Ways My Wife Saves Us Money : Ask Your Pharmacist For Cheaper Medication Edition
I told him we’d have to see how much it would cost. The full price of the medication was over $400, but with the insurance we had at the time, we only paid $24. However, we changed our medical insurance for 2015, and we would now pay a much higher cost . We have a discount medication card, but it provides much less coverage than our previous plan until our deductible was met.
My wife called the pharmacy, and found out the cream would now cost us $328.
Always seeking out ways to save us money, she started asking questions. Specifically she asked the pharmacy if there was any other medication that could be prescribed that may give us similar results. To our surprise, the pharmacist said we could get the exact medication for a fraction of the cost by simply separating the ingredients.
The acne cream that my son was using was made up of two different medications that are actually shipped separately, and then mixed in the pharmacy into a single container. One ingredient could be purchased over the counter, and the other would require a new prescription.

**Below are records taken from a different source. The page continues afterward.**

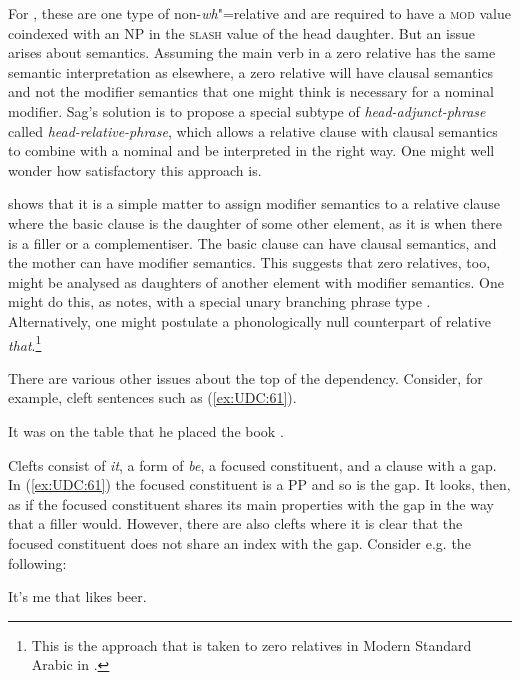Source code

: \documentclass[output=paper
                ,modfonts
                ,nonflat
	        ,collection
	        ,collectionchapter
	        ,collectiontoclongg
 	        ,biblatex
                ,babelshorthands
                ,newtxmath
                ,draftmode
                ,colorlinks, citecolor=brown
]{./langsci/langscibook}
\begin{document}
{\noindent
For \citet{Sag:97}, these are one type of non-\emph{wh}"=relative and are
required to have a \textsc{mod} value coindexed with an NP in the \textsc{slash} value of
the head daughter. But an issue arises about semantics. Assuming the
main verb in a zero relative has the same semantic interpretation as
elsewhere, a zero relative will have clausal semantics and not the
modifier semantics that one might think is necessary for a nominal
modifier. Sag's solution is to propose a special subtype of
\emph{head-adjunct-phrase} called \emph{head-relative-phrase}, which
allows a relative clause with clausal semantics to combine with a
nominal and be interpreted in the right way. One might well wonder how
satisfactory this approach is.

\citet{Sag:10a} shows that it is a simple matter to assign modifier semantics
to a relative clause where the basic clause is the daughter of some
other element, as it is when there is a filler or a complementiser. The
basic clause can have clausal semantics, and the mother can have modifier
semantics. This suggests that zero relatives, too, might be analysed as
daughters of another element with modifier semantics. One might do this,
as \citet[531]{Sag:10a} notes, with a special unary branching phrase
type \citep[Section~10.3.2]{Mueller99a}.
Alternatively, one might postulate a phonologically null counterpart of
relative \emph{that}.\footnote{This is the approach that is taken to
  zero relatives in Modern Standard Arabic in \citet{Alqurashi:Borsley:12}.}

There are various other issues about the top of the dependency.
Consider, for example, cleft sentences such as (\ref{ex:UDC:61}).

\begin{exe}
\ex \label{ex:UDC:61}
 It was on the table that he placed the book \trace{}.
\end{exe}

\noindent
Clefts consist of \emph{it}, a form of \emph{be}, a focused constituent,
and a clause with a gap. In (\ref{ex:UDC:61}) the focused constituent is a PP and so
is the gap. It looks, then, as if the focused constituent shares its
main properties with the gap in the way that a filler would. However,
there are also clefts where it is clear that the focused constituent
does not share an index with the gap. Consider e.g. the following:

\begin{exe}
\ex \label{ex:UDC:62}
It's me that \trace{} likes beer.
\end{exe}

}
\end{document}
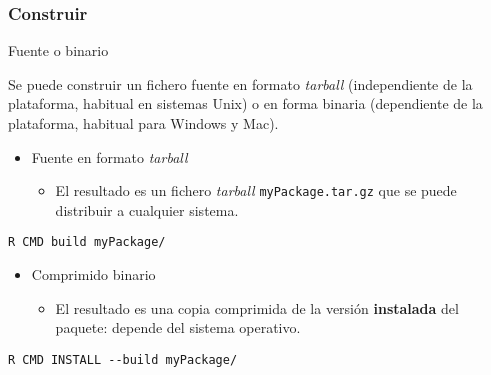 \documentclass[xcolor={usenames,svgnames,dvipsnames}]{beamer}
\begin{document}
\begin{frame}[fragile]
\frametitle{Construir}
\label{sec-3-3}
\begin{block}{Fuente o binario}
\label{sec-3-3-1}

    Se puede construir un fichero fuente en formato \emph{tarball}
    (independiente de la plataforma, habitual en sistemas Unix) o en
    forma binaria (dependiente de la plataforma, habitual para Windows y Mac).
\end{block}
\label{sec-3-3-2}

\begin{itemize}
\item Fuente en formato \emph{tarball}
\begin{itemize}
\item El resultado es un fichero \emph{tarball} \texttt{myPackage.tar.gz} que
     se puede distribuir a cualquier sistema.
\end{itemize}
\end{itemize}

\begin{verbatim}
R CMD build myPackage/
\end{verbatim}
\begin{itemize}
\item Comprimido binario
\begin{itemize}
\item El resultado es una copia comprimida de la versión
     \textbf{instalada} del paquete: depende del sistema operativo.
\end{itemize}
\end{itemize}

\begin{verbatim}
R CMD INSTALL --build myPackage/
\end{verbatim}
\end{frame}
\end{document}
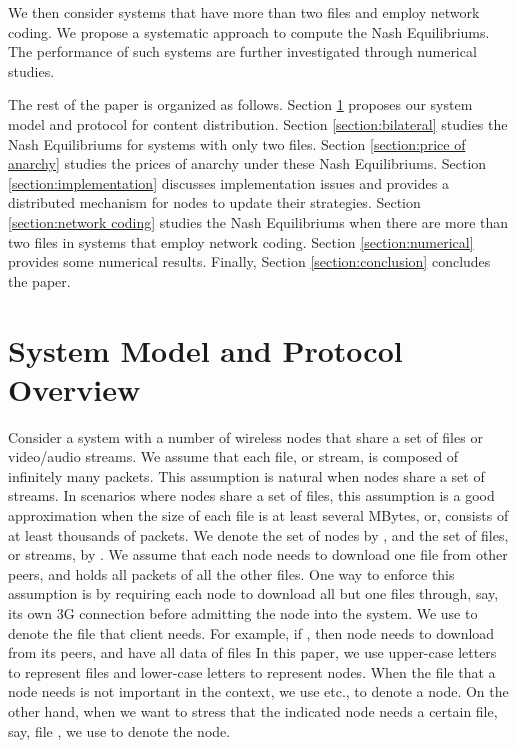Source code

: \documentclass[11pt, conference]{IEEEtran}
\begin{document}
We then consider systems that have more than two files and employ network coding. We propose a systematic approach to compute the Nash Equilibriums. The performance of such systems are further investigated through numerical studies.

The rest of the paper is organized as follows. Section \ref{section:protocol} proposes our system model and protocol for content distribution. Section \ref{section:bilateral} studies the Nash Equilibriums for systems with only two files. Section \ref{section:price of anarchy} studies the prices of anarchy under these Nash Equilibriums. Section \ref{section:implementation} discusses implementation issues and provides a distributed mechanism for nodes to update their strategies. Section \ref{section:network coding} studies the Nash Equilibriums when there are more than two files in systems that employ network coding. Section \ref{section:numerical} provides some numerical results. Finally, Section \ref{section:conclusion} concludes the paper.







\section{System Model and Protocol Overview}
\label{section:protocol}

Consider a system with a number of wireless nodes that share a set of files or video/audio streams. We assume that each file, or stream, is composed of infinitely many packets. This assumption is natural when nodes share a set of streams. In scenarios where nodes share a set of files, this assumption is a good approximation when the size of each file is at least several MBytes, or, consists of at least thousands of packets. We denote the set of nodes by , and the set of files, or streams, by . We assume that each node needs to download one file from other peers, and holds all packets of all the other files. One way to enforce this assumption is by requiring each node to download all but one files through, say, its own 3G connection before admitting the node into the system. We use  to denote the file that client needs. For example, if , then node  needs to download  from its peers, and have all data of files  In this paper, we use upper-case letters to represent files and lower-case letters to represent nodes. When the file that a node needs is not important in the context, we use  etc., to denote a node. On the other hand, when we want to stress that the indicated node needs a certain file, say, file , we use  to denote the node.
\end{document}
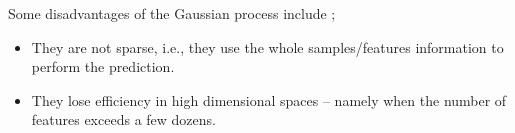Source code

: \documentclass{article}
\begin{document}
Some disadvantages of the Gaussian process include \cite{scikit-learn};

\begin{itemize}
\item They are not sparse, i.e., they use the whole samples/features information to perform the prediction.
\item They lose efficiency in high dimensional spaces – namely when the number of features exceeds a few dozens.
\end{itemize}




\end{document}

Here’s the cost breakdown:
- Clindamcycin Phosphate: Requires a prescription and costs $77 per container.
- Benzoyl Peroxide: Does not required a prescription and cost $2.90 per tube.
For $80, we would get the exact same medication that would have cost $328 had we simply refilled his current prescription. The only down side is that my son will have to apply two creams to his face each day instead of one. That’s definitely worth the savings of $248.
I’ve heard of asking the doctor to prescribe generic or a cheaper medication to save money, but I never thought of asking the pharmacist. But it makes sense, since they know how much they will charge at the cash register, the doctor doesn’t.
The pharmacy has a call in to our doctor to change my son’s prescription. By Tuesday we should have the new medication, and my son will be on his way to clearing up his acne.
We’ll have saved $248 simply by asking the pharmacist a question.
Have you ever asked a pharmacist about alternate medications? How much did it save you?